“Los mismos que la filmaron, murieron devorados por salvajes caníbales”, eso decía, más o menos, el comercial de televisión. Tenía seis años cuando llegó “Cannibal Holocaust” (1980) a Lima. La controversia mundial la antecedía, naturalmente el estreno debía publicitarse. Filme insólito y no apto para menores: sus autores fueron digeridos por el mundo caníbal que intentaron penetrar. Obviamente, mis padres no me llevaron a verla. Me bastaba con ver (¿u oír?) el comercial para que me costara dormir de tanto imaginar ser comido por un caníbal mientras lo estoy filmando. Desde entonces traté de evitarla, incluso después de saber que todo era fingido. Pero ya la vi. Me resultó tan contradictoria, audaz y perversa que no podía seguir ausente en un blog de esta naturaleza.
“Cannibal Holocaust” es una película vil, qué duda cabe. Una producción de tales propósitos y bajo presupuesto no sale adelante con muchos escrúpulos. Actores asqueados con el guión y maltratados durante el rodaje, indígenas estafados y animales sacrificados fueron algunos de los daños que dejó a su paso. Diez días después de su estreno, la película fue confiscada y su director, Ruggero Deodato, fue arrestado, acusado primero por obscenidad y, después, por asesinato.

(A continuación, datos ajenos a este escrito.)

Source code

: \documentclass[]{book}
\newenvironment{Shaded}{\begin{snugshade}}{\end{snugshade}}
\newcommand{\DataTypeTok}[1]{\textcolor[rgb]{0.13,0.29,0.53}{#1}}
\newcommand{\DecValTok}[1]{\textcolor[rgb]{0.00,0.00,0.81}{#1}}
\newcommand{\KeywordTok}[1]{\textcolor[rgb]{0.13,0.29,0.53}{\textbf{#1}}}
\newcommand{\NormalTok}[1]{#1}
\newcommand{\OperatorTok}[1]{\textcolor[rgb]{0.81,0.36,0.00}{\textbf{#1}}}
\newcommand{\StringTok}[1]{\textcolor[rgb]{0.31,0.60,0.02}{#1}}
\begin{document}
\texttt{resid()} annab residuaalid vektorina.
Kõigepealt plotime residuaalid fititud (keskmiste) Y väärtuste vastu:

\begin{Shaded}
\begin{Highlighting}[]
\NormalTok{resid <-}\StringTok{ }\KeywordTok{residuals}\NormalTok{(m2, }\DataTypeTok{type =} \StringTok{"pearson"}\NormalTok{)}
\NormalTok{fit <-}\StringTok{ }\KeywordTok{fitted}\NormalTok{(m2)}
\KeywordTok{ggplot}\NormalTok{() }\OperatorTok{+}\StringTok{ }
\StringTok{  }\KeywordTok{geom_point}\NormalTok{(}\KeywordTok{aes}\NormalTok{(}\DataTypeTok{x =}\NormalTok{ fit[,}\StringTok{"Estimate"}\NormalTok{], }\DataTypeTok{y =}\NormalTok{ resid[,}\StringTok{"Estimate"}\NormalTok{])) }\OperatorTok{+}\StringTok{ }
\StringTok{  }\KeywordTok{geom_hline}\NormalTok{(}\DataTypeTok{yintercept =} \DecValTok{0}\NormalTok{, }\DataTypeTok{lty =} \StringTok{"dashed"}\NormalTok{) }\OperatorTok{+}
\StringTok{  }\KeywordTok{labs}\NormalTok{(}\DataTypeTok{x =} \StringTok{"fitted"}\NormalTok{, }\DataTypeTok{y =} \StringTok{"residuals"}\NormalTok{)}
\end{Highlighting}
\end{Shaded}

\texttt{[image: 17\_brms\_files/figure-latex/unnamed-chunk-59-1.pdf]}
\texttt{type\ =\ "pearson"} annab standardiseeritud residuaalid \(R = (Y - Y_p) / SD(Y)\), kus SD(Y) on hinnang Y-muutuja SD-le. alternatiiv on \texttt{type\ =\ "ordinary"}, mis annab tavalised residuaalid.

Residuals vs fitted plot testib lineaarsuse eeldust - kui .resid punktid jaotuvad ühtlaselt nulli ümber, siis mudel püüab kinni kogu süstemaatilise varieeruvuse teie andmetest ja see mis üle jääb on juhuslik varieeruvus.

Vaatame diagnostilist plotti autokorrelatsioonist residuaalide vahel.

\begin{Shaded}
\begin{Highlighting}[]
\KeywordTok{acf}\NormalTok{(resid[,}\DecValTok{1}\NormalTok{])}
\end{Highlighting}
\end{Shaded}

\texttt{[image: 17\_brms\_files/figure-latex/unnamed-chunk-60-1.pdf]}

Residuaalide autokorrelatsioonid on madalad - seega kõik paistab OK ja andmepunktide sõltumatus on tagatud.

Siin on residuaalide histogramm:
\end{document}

Todo comenzó en Italia. Varios años atrás, la cinematografía italiana ya había patentado el subgénero mondo, inaugurado con “Mondo cane” (1962), películas sensacionalistas disfrazadas de documental que presentaban mundos visualmente chocantes, generalmente procedentes de países no occidentales. Aunque inmerso en el desprestigio, al mondo rápidamente le brotarían variedad de ramificaciones. Una de ellas sería el “cannibal film”, cintas que contaban periplos sangrientos al infierno verde donde aún persisten comedores de hombres que no han perdido la costumbre a pesar de los siglos. La iniciadora fue “Il paese del sesso selvaggio” (1972) de Umberto Lenzi: un remedo de “A Man Called Horse” (1970), pero con caníbales. Le siguieron después un puñado de cintas, donde despunta “Cannibal Holocaust”.
Ruggero Deodato se inició en el cine como asistente de Roberto Rossellini, diría que después de que él aprendió el realismo. Incursionó sin éxito en variedad de géneros, hasta que se decantó por lo violento con “Uomini si nasce poliziotti si muore” (1976), cinta policial con dosis adicionales de crueldad visual. Después dirigió “Ultimo mondo cannibale” (1977), la secuela del filme de Lenzi que el propio Lenzi anteriormente había rechazado dirigir, por el sueldo ofrecido. El resultado llamó la atención de los aficionados al cine sangriento y, consecuentemente, de los productores, que vendrían de otros países para poner frente a Deodato el dinero suficiente para hacer otra película de ese tipo. Al principio Deodato no estaba complacido con repetirse, pero encontró una manera de replantear el cuento de caníbales y hacer que funcione mejor que antes. Entonces viajó a la selva de Colombia.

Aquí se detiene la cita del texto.